1. Hypoglycemic Effect
The gel fiber
fraction of Fenugreek seeds are thought to be responsible for the hyoglycemic effect. In
animal studies, Fenugreek fiber has been shown to delay the rate of gastric emptying and
slow carbohydrate absorption. Based on the results of clinical studies, Sharma (1986)
proposed that Fenugreek fiber enriched diets cause a delay in the absorption of
carbohydrate from the diet, thereby reducing insulin requirements. Fenugreek affects blood
glucose by reducing glucose uptake from the intestine. The delay in gastric emptying and
carbohydrate absorption may be attributed to the gel fraction which increases the
viscosity of the digesta.
It was speculated
that the reduction in insulin requirement seen in some of the Type II diabetic patients
may be due to the Fenugreek fibers improving peripheral insulin sensitivity. Frequently,
in Type II patients, insulin secrection is normal or even higher than normal but the
reduced number of insulin receptor sites on body cell membranes in these patients leads to
insensitivity to insulin, i.e., the cells do not respond to insulin. It has been shown in
the past that in the presence of a high fiber diet, an increase in the number of insulin
receptor sites occurs and the cells become more sensitive to the action of insulin.
In the clinical
studies, a reduction in urinary excretion of glucose was also observed, indicating greater
retention of dietary carbohydrate in the body. As carbohydrate-rich diets are known to
improve glucose tolerance, increased carbohydrate retention may be beneficial to diabetics
(Sharma et al., 1990). Clinical studies also indicate that diabetics become sensitive to
insulin after adaptation to high fiber diets (Reiser, 1979).

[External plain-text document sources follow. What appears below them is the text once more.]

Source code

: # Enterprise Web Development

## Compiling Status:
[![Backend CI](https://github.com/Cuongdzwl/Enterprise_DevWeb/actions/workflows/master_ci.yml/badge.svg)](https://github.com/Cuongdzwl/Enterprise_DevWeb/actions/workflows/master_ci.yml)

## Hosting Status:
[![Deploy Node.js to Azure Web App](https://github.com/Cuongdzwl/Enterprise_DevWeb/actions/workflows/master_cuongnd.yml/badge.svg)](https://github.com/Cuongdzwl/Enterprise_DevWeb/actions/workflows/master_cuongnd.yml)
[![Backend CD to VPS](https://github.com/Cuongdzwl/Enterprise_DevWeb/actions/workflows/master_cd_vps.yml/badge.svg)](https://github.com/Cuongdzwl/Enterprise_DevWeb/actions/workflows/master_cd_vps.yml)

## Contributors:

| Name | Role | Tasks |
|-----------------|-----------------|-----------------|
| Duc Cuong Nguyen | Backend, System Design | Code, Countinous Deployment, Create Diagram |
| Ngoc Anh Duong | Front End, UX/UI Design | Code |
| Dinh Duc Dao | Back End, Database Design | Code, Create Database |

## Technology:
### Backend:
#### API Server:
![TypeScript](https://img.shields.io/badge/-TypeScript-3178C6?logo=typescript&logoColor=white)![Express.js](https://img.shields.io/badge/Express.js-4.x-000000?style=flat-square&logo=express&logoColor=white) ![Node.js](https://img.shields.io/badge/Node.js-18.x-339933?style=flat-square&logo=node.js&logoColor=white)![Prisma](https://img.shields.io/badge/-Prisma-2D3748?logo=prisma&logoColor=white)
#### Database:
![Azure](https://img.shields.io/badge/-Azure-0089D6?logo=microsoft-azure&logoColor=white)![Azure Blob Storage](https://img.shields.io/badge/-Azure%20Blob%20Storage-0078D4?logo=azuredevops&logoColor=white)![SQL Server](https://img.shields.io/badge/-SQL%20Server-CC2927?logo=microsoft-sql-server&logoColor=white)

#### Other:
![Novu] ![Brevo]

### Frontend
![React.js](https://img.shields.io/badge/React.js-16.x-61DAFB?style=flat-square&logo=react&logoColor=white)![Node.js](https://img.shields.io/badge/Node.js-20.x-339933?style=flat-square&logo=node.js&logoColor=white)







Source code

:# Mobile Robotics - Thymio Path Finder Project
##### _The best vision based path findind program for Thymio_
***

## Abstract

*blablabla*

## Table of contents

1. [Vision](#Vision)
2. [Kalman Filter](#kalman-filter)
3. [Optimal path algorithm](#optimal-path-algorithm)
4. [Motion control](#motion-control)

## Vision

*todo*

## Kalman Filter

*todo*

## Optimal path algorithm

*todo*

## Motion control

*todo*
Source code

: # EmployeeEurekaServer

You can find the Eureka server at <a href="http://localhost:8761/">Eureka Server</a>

effect of fenugreek fiber:
It has been shown
that the gel fraction of fenugreek fiber, contains galactomannans which increase the
viscosity of the digesta thereby reducing serum cholesterol levels. This is achieved
through the inhibition of cholesterol absorption from the small intestine and also the
inhibition of bile acid reabsorption from the terminal ileum. If bile acids are excreted,
the balance tilts towards their synthesis in the liver from cholesterol, thereby lowering
serum cholesterol levels (Gee, et al. (1983). Other studies have shown that galactomannans
influence gastrointestinal hormone secretions, thereby increasing the activity of a number
of key enzymes in carbohydrate and lipid metabolism.
In addition to its
high fiber content, Fenufiber
contains a biologically significant level of saponins. Saponins are known to have
hypocholesterolemic effects. When saponins are ingested in isolated or food borne forms,
they form large mixed micelles with bile salts and significantly reduce serum cholesterol,
by increasing fecal excretion of bile salts, therby inhibiting cholesterol absorption.